Tom Lehrer said, “Life is like a sewer: What you get out of it depends on what you put into it.” That may not be entirely relevant, although in an odd way it does seem to  belong here, but it is at least a genuine quote. (In a comment, Retirementally Challenged introduced the theory that some of the best quotes never got said.) Lehrer’s comment was on a record I played endlessly when I was in my teens. He may be to blame for the way I am.

What someone bought

You can also learn a lot about a country from what it sells. Want to buy a title? One was going to be auctioned off in December with (as far as I can figure out) a starting price of £7,250. I assume it sold. Sorry I didn’t let you know about it earlier but the clipping sank into the morass I call a computer desk and only just surfaced. So let me tell you what you (may have) missed:

The lordship of the manor of Woodbury Salterton village is roughly 1,000 years old. Buy the title (lord or lady) and you can use it on your checks and credit cards. You can join the Manorial Society of Great Britain. You can—. Oh. That’s pretty much it. I suppose you could put it on your mailbox. You could try to get mail and packages addressed to you that way. I have a post about that somewhere. Good luck finding it.
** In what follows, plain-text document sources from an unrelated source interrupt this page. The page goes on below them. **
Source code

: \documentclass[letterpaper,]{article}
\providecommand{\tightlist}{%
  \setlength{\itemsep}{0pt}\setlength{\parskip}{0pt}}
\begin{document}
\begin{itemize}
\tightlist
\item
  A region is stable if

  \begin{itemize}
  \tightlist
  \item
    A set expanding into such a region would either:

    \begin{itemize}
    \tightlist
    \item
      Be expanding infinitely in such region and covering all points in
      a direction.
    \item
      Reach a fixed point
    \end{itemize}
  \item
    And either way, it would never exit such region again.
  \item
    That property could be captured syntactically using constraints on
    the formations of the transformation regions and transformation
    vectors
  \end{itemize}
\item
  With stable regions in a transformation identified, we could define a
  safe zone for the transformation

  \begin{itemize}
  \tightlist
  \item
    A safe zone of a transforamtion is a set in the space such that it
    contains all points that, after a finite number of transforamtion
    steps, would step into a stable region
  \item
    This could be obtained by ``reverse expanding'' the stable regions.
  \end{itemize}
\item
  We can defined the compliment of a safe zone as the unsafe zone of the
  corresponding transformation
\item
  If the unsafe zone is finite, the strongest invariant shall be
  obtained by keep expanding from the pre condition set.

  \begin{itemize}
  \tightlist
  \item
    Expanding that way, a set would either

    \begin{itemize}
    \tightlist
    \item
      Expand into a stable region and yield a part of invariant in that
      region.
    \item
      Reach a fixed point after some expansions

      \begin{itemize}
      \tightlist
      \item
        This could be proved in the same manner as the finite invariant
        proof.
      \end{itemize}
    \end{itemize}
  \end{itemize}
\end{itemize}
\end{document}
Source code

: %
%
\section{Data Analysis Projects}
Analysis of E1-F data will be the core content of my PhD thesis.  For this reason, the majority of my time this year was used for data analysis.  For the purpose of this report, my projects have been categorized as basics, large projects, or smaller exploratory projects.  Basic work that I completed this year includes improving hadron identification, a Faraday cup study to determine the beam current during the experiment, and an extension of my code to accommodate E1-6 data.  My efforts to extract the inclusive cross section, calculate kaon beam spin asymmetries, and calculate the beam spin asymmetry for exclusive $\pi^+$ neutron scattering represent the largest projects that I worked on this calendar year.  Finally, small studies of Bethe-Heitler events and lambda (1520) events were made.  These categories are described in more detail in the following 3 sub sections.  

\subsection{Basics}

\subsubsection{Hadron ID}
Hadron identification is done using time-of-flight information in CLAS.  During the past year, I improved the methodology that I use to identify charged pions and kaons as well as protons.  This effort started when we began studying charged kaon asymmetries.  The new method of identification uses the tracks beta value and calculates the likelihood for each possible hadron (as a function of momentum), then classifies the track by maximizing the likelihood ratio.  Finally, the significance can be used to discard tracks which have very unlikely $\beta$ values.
And all that for just £7,250–or maybe more, since it was an auction. What a thrill.

The manor (sorry, not the title; oooh, I’m getting all English, apologizing for stuff that isn’t my fault) was mentioned in the Domesday Book. If you haven’t heard of that, it was commissioned by William the Conqueror not long after 1066, when he decided to find out what he’d gotten his paws on in conquering England. The country, as it turned out, had no football teams at the time, no umbrellas, and no tea. You wonder why he bothered. It probably didn’t even have scones, since baking soda (that’s bicarbonate of soda if you’re British) and baking powder weren’t in use yet. At least not in baking. The Egyptians used a relative of baking soda to clean things and mummify people, but for baking? Nope. Not until the nineteenth century. Next time you find a list of all the marvelous things you can do with bicarbonate of soda, see if mummification’s on it. If not, it’s incomplete.

Where were we? Titles. The Lord or Lady of Whatsit. The newspaper article gushed a bit about the title (or maybe that was the manor; do you really care?) being steeped in English history, but I wasn’t impressed. Pretty much everything here is steeped in history. When they dug trenches for sewage pipes in a neighboring village, they found the remains of a prehistoric encampment and a burial site that mixed Christian (east-west burials) and pre-Christian (buried with grave goods, and I think north-south). One person was buried east-west and with grave goods, so whatever happened after death he or she would be ready for it. So history? You don’t need a title around here, just a sewage pipe.

What the British drink

Sales of tea have gone down 6% over the past five years and ordinary teabags—the ones that make what people call builder’s tea—have gone down 13%. It’s all (or mostly, anyway) the fault of coffee. The British have discovered that coffee can be something more than instant granules stirred into hot water and swallowed quickly enough to keep the taste from becoming noticeable. Coffee’s gone upscale. Tea sales are going down downscale.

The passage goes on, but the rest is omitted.